Auch heute ändert sich an den Zeiten nicht viel, Frühstück ab 7:30 Uhr und Abfahrt 1 Stunde später. Es geht zunächst relativ steil auf einer gut ausgebauten Straße in den Hohen Atlas hinauf. Dabei kreuzen wir wiederholt die Wasserpipeline für die Bewässerung der Felder in der Ebene um Beni Mellal, aber auch die Stromtrasse, die ebenfalls vom Stausee herunterführen. Unser erstes Ziel sind die Onzoud Wasserfälle. Sie sind mit etwa 110m die höchsten in ganz Marokko. Nicht zuletzt wegen der Jahreszeit sind die Wassermengen, die in Kaskaden in die Tiefe stürzen, nicht sehr beeindruckend. Aber wir haben eben September. Und die größten Niederschläge im Atlas und auch hier im Hohen Atlas fallen im Winter. Dann übrigens insbesondere in den höheren Lagen auch als Schnee, der dann im Frühjahr als Schmelzwasser ins Tal strömt. An der Stelle noch ein paar Zahlen, in Marrakesch fallen durchschnittlich knapp 300l/qm, in Fes, Meknes oder auch Beni Mellal sind es um die 550l/qm, im Hohen Atlas kommt man teilweise über 1000l/qm und Jahr.
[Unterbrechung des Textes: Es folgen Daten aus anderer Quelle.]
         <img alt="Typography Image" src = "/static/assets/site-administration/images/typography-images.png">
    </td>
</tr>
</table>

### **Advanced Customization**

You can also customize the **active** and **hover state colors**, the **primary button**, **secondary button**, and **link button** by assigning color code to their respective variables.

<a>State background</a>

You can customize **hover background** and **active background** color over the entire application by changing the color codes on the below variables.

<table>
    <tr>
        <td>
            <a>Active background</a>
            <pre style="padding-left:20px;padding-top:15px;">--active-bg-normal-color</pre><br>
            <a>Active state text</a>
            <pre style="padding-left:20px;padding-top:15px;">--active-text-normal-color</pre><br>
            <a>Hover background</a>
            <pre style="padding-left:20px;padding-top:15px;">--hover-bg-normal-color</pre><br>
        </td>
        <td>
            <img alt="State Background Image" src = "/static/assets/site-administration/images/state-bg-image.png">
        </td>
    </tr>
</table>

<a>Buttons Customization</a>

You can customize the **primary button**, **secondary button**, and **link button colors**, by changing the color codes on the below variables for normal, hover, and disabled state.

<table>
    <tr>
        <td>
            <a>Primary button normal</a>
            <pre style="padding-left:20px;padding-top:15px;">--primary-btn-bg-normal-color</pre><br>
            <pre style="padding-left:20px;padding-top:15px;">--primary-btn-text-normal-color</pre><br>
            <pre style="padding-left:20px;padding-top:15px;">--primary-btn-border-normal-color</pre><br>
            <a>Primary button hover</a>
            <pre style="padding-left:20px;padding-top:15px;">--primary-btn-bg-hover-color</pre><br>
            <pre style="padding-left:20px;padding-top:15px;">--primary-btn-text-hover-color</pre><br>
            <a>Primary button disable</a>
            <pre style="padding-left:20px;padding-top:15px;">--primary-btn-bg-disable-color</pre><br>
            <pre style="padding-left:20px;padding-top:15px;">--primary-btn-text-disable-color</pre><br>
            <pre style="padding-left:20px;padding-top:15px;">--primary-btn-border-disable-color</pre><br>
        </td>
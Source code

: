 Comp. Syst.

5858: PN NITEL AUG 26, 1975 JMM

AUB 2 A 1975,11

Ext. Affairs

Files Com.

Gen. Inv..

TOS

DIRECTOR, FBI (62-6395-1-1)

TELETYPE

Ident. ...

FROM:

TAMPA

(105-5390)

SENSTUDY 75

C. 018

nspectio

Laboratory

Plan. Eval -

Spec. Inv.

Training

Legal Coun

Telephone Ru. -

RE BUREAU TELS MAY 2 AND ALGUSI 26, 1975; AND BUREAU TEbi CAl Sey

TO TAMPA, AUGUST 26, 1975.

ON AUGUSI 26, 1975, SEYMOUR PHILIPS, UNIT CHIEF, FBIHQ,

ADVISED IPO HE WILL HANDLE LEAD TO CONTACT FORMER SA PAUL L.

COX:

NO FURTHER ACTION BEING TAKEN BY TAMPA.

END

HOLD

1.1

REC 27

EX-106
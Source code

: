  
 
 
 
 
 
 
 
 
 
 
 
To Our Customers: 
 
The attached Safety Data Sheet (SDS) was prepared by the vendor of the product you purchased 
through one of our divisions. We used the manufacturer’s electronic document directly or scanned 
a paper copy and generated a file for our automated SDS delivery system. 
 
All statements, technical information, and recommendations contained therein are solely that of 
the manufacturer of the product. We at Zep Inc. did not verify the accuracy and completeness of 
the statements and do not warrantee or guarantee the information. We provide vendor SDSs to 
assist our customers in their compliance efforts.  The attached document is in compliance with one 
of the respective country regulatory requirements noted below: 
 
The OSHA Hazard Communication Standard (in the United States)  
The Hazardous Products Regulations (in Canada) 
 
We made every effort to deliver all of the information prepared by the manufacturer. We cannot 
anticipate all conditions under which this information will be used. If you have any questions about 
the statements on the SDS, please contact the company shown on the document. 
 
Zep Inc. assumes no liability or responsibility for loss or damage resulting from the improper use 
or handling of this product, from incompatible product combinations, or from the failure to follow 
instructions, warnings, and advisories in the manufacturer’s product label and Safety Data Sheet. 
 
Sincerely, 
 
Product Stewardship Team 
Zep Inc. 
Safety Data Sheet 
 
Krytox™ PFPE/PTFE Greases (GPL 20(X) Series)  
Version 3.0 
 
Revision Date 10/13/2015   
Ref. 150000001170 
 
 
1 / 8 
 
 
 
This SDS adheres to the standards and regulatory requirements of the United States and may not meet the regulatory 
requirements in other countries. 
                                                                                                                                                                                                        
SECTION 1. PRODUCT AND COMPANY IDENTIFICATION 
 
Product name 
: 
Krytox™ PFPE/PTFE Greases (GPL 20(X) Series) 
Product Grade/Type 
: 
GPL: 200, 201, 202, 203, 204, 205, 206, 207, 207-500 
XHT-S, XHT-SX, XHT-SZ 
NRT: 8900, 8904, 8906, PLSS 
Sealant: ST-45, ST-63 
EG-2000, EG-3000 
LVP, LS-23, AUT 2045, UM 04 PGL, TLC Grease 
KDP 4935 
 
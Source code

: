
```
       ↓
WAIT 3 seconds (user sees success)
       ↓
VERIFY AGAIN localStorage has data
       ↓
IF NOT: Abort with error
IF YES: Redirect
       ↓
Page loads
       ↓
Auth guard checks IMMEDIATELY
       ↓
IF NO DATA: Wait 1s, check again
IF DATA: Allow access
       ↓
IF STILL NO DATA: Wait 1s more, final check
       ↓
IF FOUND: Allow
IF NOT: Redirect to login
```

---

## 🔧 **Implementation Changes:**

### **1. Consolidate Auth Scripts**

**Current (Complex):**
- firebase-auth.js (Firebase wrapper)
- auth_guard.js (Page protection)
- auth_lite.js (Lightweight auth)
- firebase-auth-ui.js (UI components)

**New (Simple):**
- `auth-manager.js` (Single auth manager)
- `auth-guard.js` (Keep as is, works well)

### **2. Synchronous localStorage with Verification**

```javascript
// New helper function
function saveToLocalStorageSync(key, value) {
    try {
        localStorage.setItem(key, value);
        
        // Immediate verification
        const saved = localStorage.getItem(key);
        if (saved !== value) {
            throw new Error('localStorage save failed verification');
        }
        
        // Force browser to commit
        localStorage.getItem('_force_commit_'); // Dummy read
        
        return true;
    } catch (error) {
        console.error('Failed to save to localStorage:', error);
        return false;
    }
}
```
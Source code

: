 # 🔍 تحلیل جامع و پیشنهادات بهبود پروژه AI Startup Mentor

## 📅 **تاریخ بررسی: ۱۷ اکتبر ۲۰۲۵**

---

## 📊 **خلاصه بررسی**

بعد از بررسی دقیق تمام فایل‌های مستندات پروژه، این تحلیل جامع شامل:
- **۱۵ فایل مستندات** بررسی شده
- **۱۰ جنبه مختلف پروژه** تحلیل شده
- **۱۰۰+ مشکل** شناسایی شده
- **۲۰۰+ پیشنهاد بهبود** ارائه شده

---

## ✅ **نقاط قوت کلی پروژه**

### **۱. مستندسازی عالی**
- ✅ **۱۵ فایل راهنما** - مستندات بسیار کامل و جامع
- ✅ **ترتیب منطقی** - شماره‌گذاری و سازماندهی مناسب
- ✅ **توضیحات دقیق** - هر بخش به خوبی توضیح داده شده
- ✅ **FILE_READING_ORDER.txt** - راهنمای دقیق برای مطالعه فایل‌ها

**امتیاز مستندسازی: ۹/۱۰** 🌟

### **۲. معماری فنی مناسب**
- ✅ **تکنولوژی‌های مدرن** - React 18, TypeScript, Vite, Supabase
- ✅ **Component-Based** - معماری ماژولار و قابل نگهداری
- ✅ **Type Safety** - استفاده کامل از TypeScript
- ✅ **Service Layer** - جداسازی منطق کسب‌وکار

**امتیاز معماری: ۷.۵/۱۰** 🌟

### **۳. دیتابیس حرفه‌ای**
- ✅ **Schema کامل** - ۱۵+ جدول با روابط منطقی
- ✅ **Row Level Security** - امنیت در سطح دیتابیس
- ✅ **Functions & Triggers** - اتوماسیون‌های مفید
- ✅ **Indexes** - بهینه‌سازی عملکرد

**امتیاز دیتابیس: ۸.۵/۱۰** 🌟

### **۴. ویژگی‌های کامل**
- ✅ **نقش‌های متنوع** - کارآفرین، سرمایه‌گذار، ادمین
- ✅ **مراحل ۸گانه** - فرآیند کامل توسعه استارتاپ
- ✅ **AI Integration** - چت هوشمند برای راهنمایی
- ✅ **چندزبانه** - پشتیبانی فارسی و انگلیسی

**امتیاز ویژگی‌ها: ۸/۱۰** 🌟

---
Wir machen einen kleinen Spaziergang am Wasserfall, dabei gehen wir auf einem Pfad bis zum kleinen Wasserbecken unterhalb der Wasserfälle hinunter, und auf einer Treppe wieder hinauf. Die ganze Runde dauert im gemächlichen Tempo mit ein paar Fotostopps etwa eine Stunde. Da der Weg meist im Schatten verläuft, sind die auch am Vormittag schon warmen Temperaturen kein Problem. Am Rande des Pfades sehen wir einen einzelnen Berberaffen am Wegesrand sitzen, wobei die eigentlich in Gruppen leben. Die Onzoud Wasserfälle sind in Marokko ein beliebtes Ziel für Tagesausflüge. Unterhalb des Wasserfalls kann man sich auf kleinen Booten in die Nähe der Fälle in die Gischt schippern lassen, und bei den Treppen gibt es einige kleine Restaurants und ein paar Geschäfte, um kleine Andenken zu kaufen.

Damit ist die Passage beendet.